Exercise. Look through the data below and extract, unchanged, the lines from the one that contains "operators\\" to the one that contains "seen in SBML.", both included.

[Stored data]

○ ○ ○ ○ ○

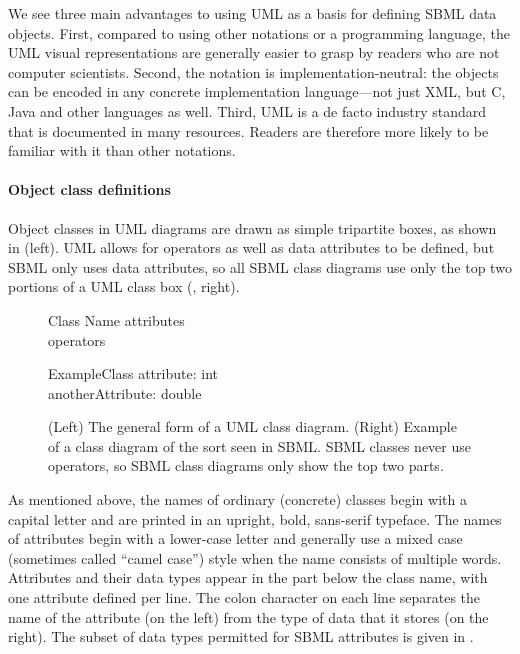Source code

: We see three main advantages to using UML as a basis for defining
SBML data objects.  First, compared to using other notations or
a programming language, the UML visual representations are
generally easier to grasp by readers who are not computer
scientists.  Second, the notation is implementation-neutral: the
objects can be encoded in any concrete implementation
language---not just XML, but C, Java and other languages as well.
Third, UML is a de facto industry standard that is documented in
many resources.  Readers are therefore more likely to be familiar
with it than other notations.


\paragraph{Object class definitions}

Object classes in UML diagrams are drawn as simple tripartite
boxes, as shown in  (left).  UML
allows for operators as well as data attributes to be defined,
but SBML only uses data attributes, so all SBML class diagrams use
only the top two portions of a UML class box
(, right).

\begin{figure}[htb]
  \vspace*{1ex}
  \centering
  \small
  \begin{classbox}{Class Name}
    attributes\\
    \hline
    operators\\
  \end{classbox}
  \quad  \quad  \quad  \quad
  \begin{classbox}{ExampleClass}
    attribute: int \\
    anotherAttribute: double\\
  \end{classbox}
  \caption{(Left) The general form of a UML class
      diagram.  (Right) Example of a class diagram of the sort
      seen in SBML.  SBML classes never use operators, so SBML
      class diagrams only show the top two parts.}
  \label{fig:simple-class-eg}
\end{figure}

As mentioned above, the names of ordinary (concrete) classes begin
with a capital letter and are printed in an upright,
bold, sans-serif typeface.  The names of attributes
begin with a lower-case letter and generally use a mixed case
(sometimes called ``camel case'') style when the name consists of
multiple words.  Attributes and their data types appear in the
part below the class name, with one attribute defined per line.
The colon character on each line separates the name of the
attribute (on the left) from the type of data that it stores (on
the right).  The subset of data types permitted for SBML
attributes is given in .

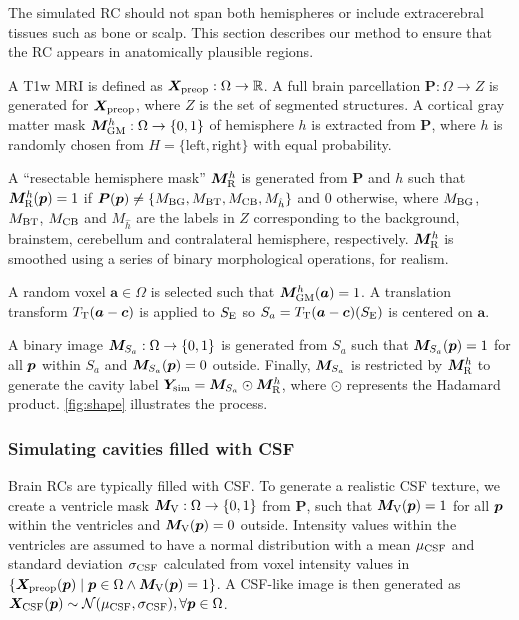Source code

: The simulated \ac{RC} should not span both hemispheres or include extracerebral tissues such as bone or scalp.
This section describes our method to ensure that the \ac{RC} appears in anatomically plausible regions.

A \ac{T1w} \ac{MRI} is defined as $\bm{X}_{\textnormal{preop}} : \Omega \to \mathbb{R}$.
A full brain parcellation $\bm{P} : \Omega \to Z$ is generated \cite{cardoso_geodesic_2015} for $\bm{X}_{\textnormal{preop}}$,
where $Z$ is the set of segmented structures.
A cortical gray matter mask $\bm{M}_{\textnormal{GM}}^h : \Omega \to \{0, 1\}$
of hemisphere $h$ is extracted from $\bm{P}$,
where $h$ is randomly chosen from $H = \{\text{left}, \text{right}\}$ with equal probability.

A ``resectable hemisphere mask'' $\bm{M}_{\textnormal{R}}^h$ is generated from $\bm{P}$ and $h$ such that $\bm{M}_{\textnormal{R}}^h (\bm{p}) = 1$ if
${\bm{P}(\bm{p}) \neq \{M_{\textnormal{BG}}, M_{\textnormal{BT}}, M_{\textnormal{CB}}, M_{\hat{h}} \} }$
and $0$ otherwise,
where $M_{\textnormal{BG}}$, $M_{\textnormal{BT}}$, $M_{\textnormal{CB}}$ and $M_{\hat{h}}$ are the labels in $Z$ corresponding to the background, brainstem, cerebellum and contralateral hemisphere, respectively.
$\bm{M}_{\textnormal{R}}^h$ is smoothed using a series of binary morphological operations, for realism.


A random voxel $\bm{a} \in \Omega$ is selected such that $\bm{M}_{\textnormal{GM}}^h(\bm{a}) = 1$.
A translation transform $T_{\textnormal{T}}(\bm{a} - \bm{c})$ is applied to $S_{\textnormal{E}}$ so $S_a = T_{\textnormal{T}}(\bm{a} - \bm{c}) (S_{\textnormal{E}})$ is centered on $\bm{a}$.

A binary image $\bm{M}_{S_a} : \Omega \to  \{ 0, 1 \}$ is generated from $S_a$ such that $\bm{M}_{S_a}(\bm{p}) = 1$ for all $\bm{p}$ within $S_a$ and $\bm{M}_{S_a}(\bm{p}) = 0$ outside.
Finally, $\bm{M}_{S_a}$ is restricted by $\bm{M}_{\textnormal{R}}^h$ to generate the cavity label $\bm{Y}_{\textnormal{sim}} = \bm{M}_{S_a} \odot \bm{M}_{\textnormal{R}}^h$, where $\odot$ represents the Hadamard product.
\cref{fig:shape} illustrates the process.



\subsubsection{Simulating cavities filled with CSF}
\label{sec:texture_cavity}

Brain \acp{RC} are typically filled with \ac{CSF}.
To generate a realistic \acs{CSF} texture,
we create a ventricle mask
${\bm{M}_{\textnormal{V}} : \Omega \to \{ 0, 1 \}}$ from $\bm{P}$, such that
$\bm{M}_{\textnormal{V}}(\bm{p}) = 1$ for all $\bm{p}$ within the ventricles and
$\bm{M}_{\textnormal{V}}(\bm{p}) = 0$ outside.
Intensity values within the ventricles are assumed to have
a normal distribution \cite{gudbjartsson_rician_1995}
with a mean $\mu_{\textnormal{CSF}}$ and standard deviation $\sigma_{\textnormal{CSF}}$
calculated from voxel intensity values in
$\{ \bm{X}_{\textnormal{preop}}(\bm{p}) \mid \bm{p} \in \Omega \land \bm{M}_{\textnormal{V}}(\bm{p}) = 1 \}$.
A \acs{CSF}-like image is then generated as $\bm{X}_{\textnormal{CSF}}(\bm{p}) \sim \mathcal{N} (\mu_{\textnormal{CSF}}, \sigma_{\textnormal{CSF}}), \forall \bm{p} \in \Omega$.


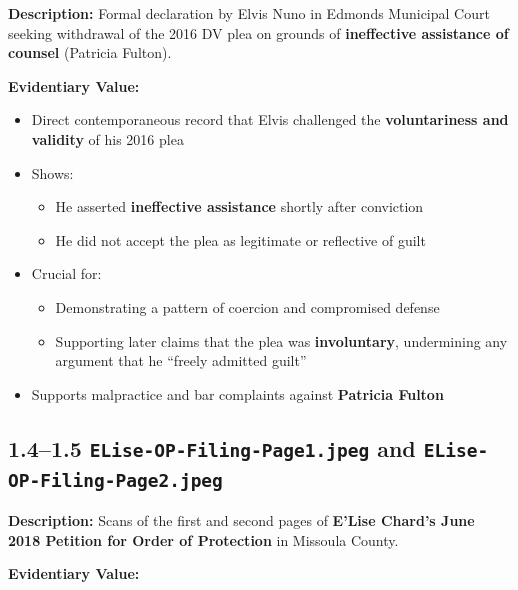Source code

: \documentclass[11pt, letterpaper]{article}
\begin{document}
\textbf{Description:} Formal declaration by Elvis Nuno in Edmonds Municipal Court seeking withdrawal of the 2016 DV plea on grounds of \textbf{ineffective assistance of counsel} (Patricia Fulton).

\textbf{Evidentiary Value:}

\begin{itemize}[leftmargin=*]
  \item Direct contemporaneous record that Elvis challenged the \textbf{voluntariness and validity} of his 2016 plea
  \item Shows:
    \begin{itemize}
      \item He asserted \textbf{ineffective assistance} shortly after conviction
      \item He did not accept the plea as legitimate or reflective of guilt
    \end{itemize}
  \item Crucial for:
    \begin{itemize}
      \item Demonstrating a pattern of coercion and compromised defense
      \item Supporting later claims that the plea was \textbf{involuntary}, undermining any argument that he ``freely admitted guilt''
    \end{itemize}
  \item Supports malpractice and bar complaints against \textbf{Patricia Fulton}
\end{itemize}

\subsection{1.4--1.5 \texttt{ELise-OP-Filing-Page1.jpeg} and \texttt{ELise-OP-Filing-Page2.jpeg}}

\textbf{Description:} Scans of the first and second pages of \textbf{E'Lise Chard's June 2018 Petition for Order of Protection} in Missoula County.

\textbf{Evidentiary Value:}
\end{document}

○ ○ ○ ○ ○

Output of the exercise.
    operators\\
  \end{classbox}
  \quad  \quad  \quad  \quad
  \begin{classbox}{ExampleClass}
    attribute: int \\
    anotherAttribute: double\\
  \end{classbox}
  \caption{(Left) The general form of a UML class
      diagram.  (Right) Example of a class diagram of the sort
      seen in SBML.  SBML classes never use operators, so SBML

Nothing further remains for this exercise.